Sędzia Raczkowski obwiniony został przez Prokuraturę Krajową o przekroczenie uprawnień godzące w zasady ochrony informacji niejawnych. Dlatego że odtajnił część dokumentów z akt sprawy szpiegowskiej z lat 90., z których Agencja Bezpieczeństwa Wojskowego nie zdjęła klauzuli tajności (sygn. akt I ZI 2/22).

Czytaj: Sędzia Kozielewicz zmierzy się z zarzutami prokuratury w sprawie ścigania sędziów>>

Jednak - jak twierdzi sędzia Raczkowski - odtajnienie to nastąpiło na skutek rekomendacji specjalnego zespołu. Problem nabrał poważnego charakteru, gdy dziennikarze nagłośnili informacje i materiały z tej sprawy i wykorzystali do książki o byłym ministrze obrony Antonim Macierewiczu.

 

 

Sędzia miał zaufanie środowiska

Warto też podkreślić, że Piotr Raczkowski jest byłym wiceprzewodniczącym starej Krajowej Rady Sądownictwa, jeszcze wybieranej przez sędziów, a nie jak obecnie przez polityków.

W 1997 r. sędzia Raczkowski został powołany na stanowisko sędziego Wojskowego Sądu Garnizonowego w Warszawie, gdzie pełnił służbę.

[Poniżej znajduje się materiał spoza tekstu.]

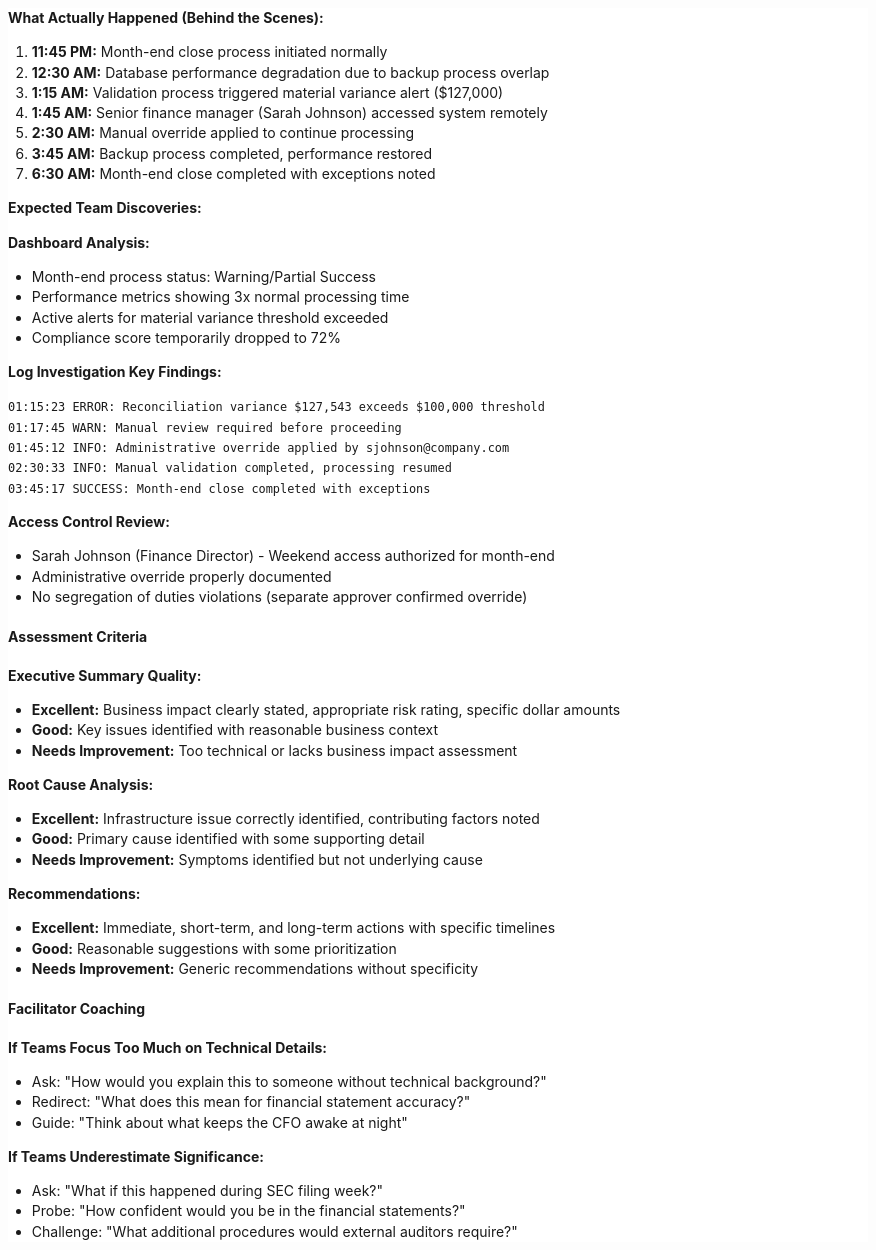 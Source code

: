 **What Actually Happened (Behind the Scenes):**
1. **11:45 PM:** Month-end close process initiated normally
2. **12:30 AM:** Database performance degradation due to backup process overlap
3. **1:15 AM:** Validation process triggered material variance alert ($127,000)
4. **1:45 AM:** Senior finance manager (Sarah Johnson) accessed system remotely
5. **2:30 AM:** Manual override applied to continue processing
6. **3:45 AM:** Backup process completed, performance restored
7. **6:30 AM:** Month-end close completed with exceptions noted

**Expected Team Discoveries:**

**Dashboard Analysis:**
- Month-end process status: Warning/Partial Success
- Performance metrics showing 3x normal processing time
- Active alerts for material variance threshold exceeded
- Compliance score temporarily dropped to 72%

**Log Investigation Key Findings:**
```
01:15:23 ERROR: Reconciliation variance $127,543 exceeds $100,000 threshold
01:17:45 WARN: Manual review required before proceeding
01:45:12 INFO: Administrative override applied by sjohnson@company.com  
02:30:33 INFO: Manual validation completed, processing resumed
03:45:17 SUCCESS: Month-end close completed with exceptions
```

**Access Control Review:**
- Sarah Johnson (Finance Director) - Weekend access authorized for month-end
- Administrative override properly documented
- No segregation of duties violations (separate approver confirmed override)

#### Assessment Criteria

**Executive Summary Quality:**
- **Excellent:** Business impact clearly stated, appropriate risk rating, specific dollar amounts
- **Good:** Key issues identified with reasonable business context
- **Needs Improvement:** Too technical or lacks business impact assessment

**Root Cause Analysis:**
- **Excellent:** Infrastructure issue correctly identified, contributing factors noted
- **Good:** Primary cause identified with some supporting detail
- **Needs Improvement:** Symptoms identified but not underlying cause

**Recommendations:**
- **Excellent:** Immediate, short-term, and long-term actions with specific timelines
- **Good:** Reasonable suggestions with some prioritization
- **Needs Improvement:** Generic recommendations without specificity

#### Facilitator Coaching

**If Teams Focus Too Much on Technical Details:**
- Ask: "How would you explain this to someone without technical background?"
- Redirect: "What does this mean for financial statement accuracy?"
- Guide: "Think about what keeps the CFO awake at night"

**If Teams Underestimate Significance:**
- Ask: "What if this happened during SEC filing week?"
- Probe: "How confident would you be in the financial statements?"
- Challenge: "What additional procedures would external auditors require?"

- W 2001 r. Minister Sprawiedliwości Lech Kaczyński oraz Minister Obrony Narodowej Bronisław Komorowski powołali mnie na stanowisko prezesa tego sądu. W 2013 roku zostałem powołany na stanowisko sędziego sądu okręgowego. Od sześciu  lat orzekam zarówno w sądzie wojskowym jak i w powszechnym, do którego zgłosiłem się dobrowolnie. Dwukrotnie (w 2010 i 2014 roku) zyskałem zaufanie całego środowiska sędziów wojskowych i zostałem wybrany na członka KRS - przyznaje.

 

Obwinieni odroczyli rozprawę

W środę 14 września br. natomiast rozstrzygną się losy sędziów Wojciecha M. i Rafała L. z Krakowa w  sprawie zawieszenia w czynnościach służbowych w związku prowadzonym postępowaniem dyscyplinarnym na wniosek rzecznika dyscyplinarnego.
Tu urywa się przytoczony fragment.